Buffett’s stature in China stems partly from good timing. China’s modern stock market was launched in 1990. As neophyte investors grappled with earnings reports and trend lines, the Oracle of Omaha’s reputation as the world’s best stock-picker was blossoming.
Compared with the regular booms and busts of the Chinese stock market, the steady returns of Berkshire Hathaway are beguiling. For Chinese investors who do make it big, there are few greater accolades than to be dubbed “the Warren Buffett of China.” This title has been conferred on or claimed by no fewer than 10 tycoons.
They might want to think twice, however. In the Chinese context declarations of Buffett-like investment abilities have, during the past couple of years, proved less a badge of honor than a warning sign. In rapid succession his putative disciples have run into trouble. One was jailed for manipulating the stock market. A second has been held incommunicado in custody for months. A third was hauled in as part of a government investigation.
This chasm between the veneration of Buffett and the travails of those who supposedly model themselves on him points to the messy reality of Chinese finance.

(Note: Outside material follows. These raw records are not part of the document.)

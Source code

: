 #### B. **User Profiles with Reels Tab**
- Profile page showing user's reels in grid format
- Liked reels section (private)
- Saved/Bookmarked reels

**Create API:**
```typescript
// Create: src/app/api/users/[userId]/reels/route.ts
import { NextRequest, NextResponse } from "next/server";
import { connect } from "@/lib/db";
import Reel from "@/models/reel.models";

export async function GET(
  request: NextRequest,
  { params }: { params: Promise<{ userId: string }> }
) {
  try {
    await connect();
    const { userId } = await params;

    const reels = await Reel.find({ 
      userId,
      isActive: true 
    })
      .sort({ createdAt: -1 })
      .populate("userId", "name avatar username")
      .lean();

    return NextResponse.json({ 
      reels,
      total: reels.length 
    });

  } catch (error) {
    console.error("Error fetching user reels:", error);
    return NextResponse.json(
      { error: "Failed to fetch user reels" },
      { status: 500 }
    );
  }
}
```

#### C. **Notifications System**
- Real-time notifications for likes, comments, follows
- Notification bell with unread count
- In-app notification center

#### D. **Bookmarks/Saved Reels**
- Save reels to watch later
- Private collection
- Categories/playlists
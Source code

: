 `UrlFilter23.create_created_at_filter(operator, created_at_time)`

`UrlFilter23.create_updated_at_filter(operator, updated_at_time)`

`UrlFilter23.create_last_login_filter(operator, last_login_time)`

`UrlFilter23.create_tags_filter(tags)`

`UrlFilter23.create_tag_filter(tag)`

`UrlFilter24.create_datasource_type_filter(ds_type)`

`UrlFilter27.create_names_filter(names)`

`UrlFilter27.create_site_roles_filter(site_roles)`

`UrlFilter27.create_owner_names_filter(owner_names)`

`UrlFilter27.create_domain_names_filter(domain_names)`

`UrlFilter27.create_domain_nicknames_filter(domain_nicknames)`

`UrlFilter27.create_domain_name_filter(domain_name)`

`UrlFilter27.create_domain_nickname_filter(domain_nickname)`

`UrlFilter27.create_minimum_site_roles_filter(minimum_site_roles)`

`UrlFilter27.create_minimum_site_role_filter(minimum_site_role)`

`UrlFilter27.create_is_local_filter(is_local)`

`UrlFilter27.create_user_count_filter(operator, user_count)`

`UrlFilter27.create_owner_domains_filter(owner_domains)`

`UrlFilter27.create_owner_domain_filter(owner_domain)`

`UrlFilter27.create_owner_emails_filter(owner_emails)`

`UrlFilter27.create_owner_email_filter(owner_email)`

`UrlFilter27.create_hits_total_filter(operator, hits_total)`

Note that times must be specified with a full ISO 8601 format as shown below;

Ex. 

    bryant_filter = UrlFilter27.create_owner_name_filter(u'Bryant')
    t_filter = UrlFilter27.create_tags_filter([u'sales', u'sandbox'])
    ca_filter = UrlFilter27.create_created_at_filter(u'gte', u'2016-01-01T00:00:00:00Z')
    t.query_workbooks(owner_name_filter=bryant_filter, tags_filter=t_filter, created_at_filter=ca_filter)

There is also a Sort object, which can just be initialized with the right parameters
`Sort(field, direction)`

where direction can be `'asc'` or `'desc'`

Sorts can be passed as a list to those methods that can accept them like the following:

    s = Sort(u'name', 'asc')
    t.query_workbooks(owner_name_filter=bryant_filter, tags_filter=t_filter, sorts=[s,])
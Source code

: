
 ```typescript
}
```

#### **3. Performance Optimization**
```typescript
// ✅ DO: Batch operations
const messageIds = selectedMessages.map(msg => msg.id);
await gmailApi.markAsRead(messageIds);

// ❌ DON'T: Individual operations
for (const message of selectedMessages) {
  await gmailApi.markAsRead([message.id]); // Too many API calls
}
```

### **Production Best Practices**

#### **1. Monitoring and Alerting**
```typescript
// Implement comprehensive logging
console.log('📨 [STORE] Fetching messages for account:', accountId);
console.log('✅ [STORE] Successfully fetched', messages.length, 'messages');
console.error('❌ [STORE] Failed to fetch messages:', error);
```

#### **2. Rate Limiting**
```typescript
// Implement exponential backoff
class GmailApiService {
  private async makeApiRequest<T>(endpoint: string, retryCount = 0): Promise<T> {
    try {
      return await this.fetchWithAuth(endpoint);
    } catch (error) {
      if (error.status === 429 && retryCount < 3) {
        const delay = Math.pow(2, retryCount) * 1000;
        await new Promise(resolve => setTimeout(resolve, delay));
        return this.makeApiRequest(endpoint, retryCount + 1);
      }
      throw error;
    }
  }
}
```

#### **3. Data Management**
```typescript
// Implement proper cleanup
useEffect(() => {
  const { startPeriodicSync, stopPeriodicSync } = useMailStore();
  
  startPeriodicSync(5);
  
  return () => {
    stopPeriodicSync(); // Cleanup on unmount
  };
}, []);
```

Investors are becoming more sophisticated, with professional fund managers, once marginalized, playing a bigger role in the country’s markets.
Buffett is held up as the gold standard of value investing, respected for his long-term view in selecting stocks. When they get down to business, though, many Chinese investors still opt for hard-driving, debt-laden, risky approaches. They are products of a stock market that is not yet three decades old and an economy that, during that time, has seen few serious downturns.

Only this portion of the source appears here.